ANNOUNCEMENT TO BE MADE BY THE AIM APPLICANT PRIOR TO ADMISSION IN ACCORDANCE WITH RULE 2 OF THE AIM RULES FOR COMPANIES ("AIM RULES")


COMPANY NAME:

Lansdowne Oil and Gas plc (to be renamed Lansdowne Resources Plc) ("Lansdowne Resources" or the "Company")

 

COMPANY REGISTERED OFFICE ADDRESS AND IF DIFFERENT, COMPANY TRADING ADDRESS (INCLUDING POSTCODES):

 

Company Registered Office Address:
C/O Pinsent Masons LLP
30 Crown Place
London EC2A 4ES
United Kingdom

 

COUNTRY OF INCORPORATION:

United Kingdom (England and Wales)

 

COMPANY WEBSITE ADDRESS CONTAINING ALL INFORMATION REQUIRED BY AIM RULE 26:

 

www.lansdowneresources.com

 

On the Company's admission to AIM ("Admission"), the above website address will contain all information required by AIM Rule 26.

 

COMPANY BUSINESS (INCLUDING MAIN COUNTRY OF OPERATION) OR, IN THE CASE OF AN INVESTING COMPANY, DETAILS OF ITS INVESTING POLICY).  IF THE ADMISSION IS SOUGHT AS A RESULT OF A REVERSE TAKE-OVER UNDER RULE 14, THIS SHOULD BE STATED:

Lansdowne Resources is a mineral exploration and development company focused on identifying, acquiring, and advancing high-quality mineral assets. The Company's principal asset is São Gabriel Mineração Ltda ("Sao Gabriel Mining") in Brazil, which provides exposure to critical minerals with significant exploration and resource growth potential. Following the reverse takeover of Lansdowne Oil & Gas plc, the enlarged entity will be renamed Lansdowne Resources and will operate primarily in Brazil, leveraging technical expertise and local operational presence to develop and expand its mining portfolio.

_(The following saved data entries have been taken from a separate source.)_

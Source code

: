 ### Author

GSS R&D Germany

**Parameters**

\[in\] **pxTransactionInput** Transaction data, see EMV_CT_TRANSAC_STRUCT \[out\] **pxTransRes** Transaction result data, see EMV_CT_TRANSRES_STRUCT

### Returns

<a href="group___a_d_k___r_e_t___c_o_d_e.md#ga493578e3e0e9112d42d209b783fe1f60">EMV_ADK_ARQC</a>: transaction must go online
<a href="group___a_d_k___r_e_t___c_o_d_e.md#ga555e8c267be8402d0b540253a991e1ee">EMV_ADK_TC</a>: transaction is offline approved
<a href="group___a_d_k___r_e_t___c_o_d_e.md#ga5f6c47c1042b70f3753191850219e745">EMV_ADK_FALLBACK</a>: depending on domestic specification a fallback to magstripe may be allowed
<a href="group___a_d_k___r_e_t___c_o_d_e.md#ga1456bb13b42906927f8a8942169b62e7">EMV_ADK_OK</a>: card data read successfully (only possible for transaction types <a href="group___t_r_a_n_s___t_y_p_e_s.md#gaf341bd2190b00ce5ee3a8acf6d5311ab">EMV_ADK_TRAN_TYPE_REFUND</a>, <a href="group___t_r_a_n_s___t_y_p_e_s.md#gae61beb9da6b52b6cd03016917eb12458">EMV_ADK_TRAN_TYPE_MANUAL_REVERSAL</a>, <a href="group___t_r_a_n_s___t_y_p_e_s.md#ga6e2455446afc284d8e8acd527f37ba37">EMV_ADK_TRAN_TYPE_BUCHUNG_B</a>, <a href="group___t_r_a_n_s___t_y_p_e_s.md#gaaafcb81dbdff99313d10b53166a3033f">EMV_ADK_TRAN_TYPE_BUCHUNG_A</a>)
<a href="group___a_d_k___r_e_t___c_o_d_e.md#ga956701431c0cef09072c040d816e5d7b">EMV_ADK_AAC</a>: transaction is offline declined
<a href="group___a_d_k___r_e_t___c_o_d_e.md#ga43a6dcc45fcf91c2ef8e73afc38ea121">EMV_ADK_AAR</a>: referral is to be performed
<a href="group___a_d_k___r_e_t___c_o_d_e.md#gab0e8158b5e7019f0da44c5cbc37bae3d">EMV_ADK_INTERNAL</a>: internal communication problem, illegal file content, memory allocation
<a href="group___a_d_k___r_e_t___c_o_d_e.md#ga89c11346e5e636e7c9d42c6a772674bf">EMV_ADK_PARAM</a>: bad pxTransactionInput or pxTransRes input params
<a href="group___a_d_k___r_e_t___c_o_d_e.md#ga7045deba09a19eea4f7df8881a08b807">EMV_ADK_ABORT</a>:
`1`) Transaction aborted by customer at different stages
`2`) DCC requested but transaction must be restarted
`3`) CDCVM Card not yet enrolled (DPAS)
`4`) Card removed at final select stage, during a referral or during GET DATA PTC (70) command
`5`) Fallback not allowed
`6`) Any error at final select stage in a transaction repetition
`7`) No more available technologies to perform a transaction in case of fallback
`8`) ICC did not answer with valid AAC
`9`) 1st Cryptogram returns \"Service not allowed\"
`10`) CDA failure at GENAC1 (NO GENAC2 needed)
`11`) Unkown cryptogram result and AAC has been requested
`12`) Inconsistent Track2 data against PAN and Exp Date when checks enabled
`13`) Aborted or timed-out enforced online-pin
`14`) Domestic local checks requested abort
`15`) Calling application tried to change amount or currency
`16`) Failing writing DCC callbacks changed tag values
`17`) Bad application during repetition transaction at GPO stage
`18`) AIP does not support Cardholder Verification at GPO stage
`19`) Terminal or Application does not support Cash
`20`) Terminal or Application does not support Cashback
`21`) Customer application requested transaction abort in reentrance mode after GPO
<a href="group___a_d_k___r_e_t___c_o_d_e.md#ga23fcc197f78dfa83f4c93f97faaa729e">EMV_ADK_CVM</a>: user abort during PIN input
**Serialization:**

The Company's strategy is to build value through exploration, evaluation, and, where appropriate, development of mineral assets. Lansdowne Resources aims to advance the Sao Gabriel Mining project through geological assessment, drilling, and resource definition, alongside evaluating additional complementary acquisitions and strategic opportunities within the natural resources sector. The business model emphasizes disciplined capital allocation and value creation for shareholders.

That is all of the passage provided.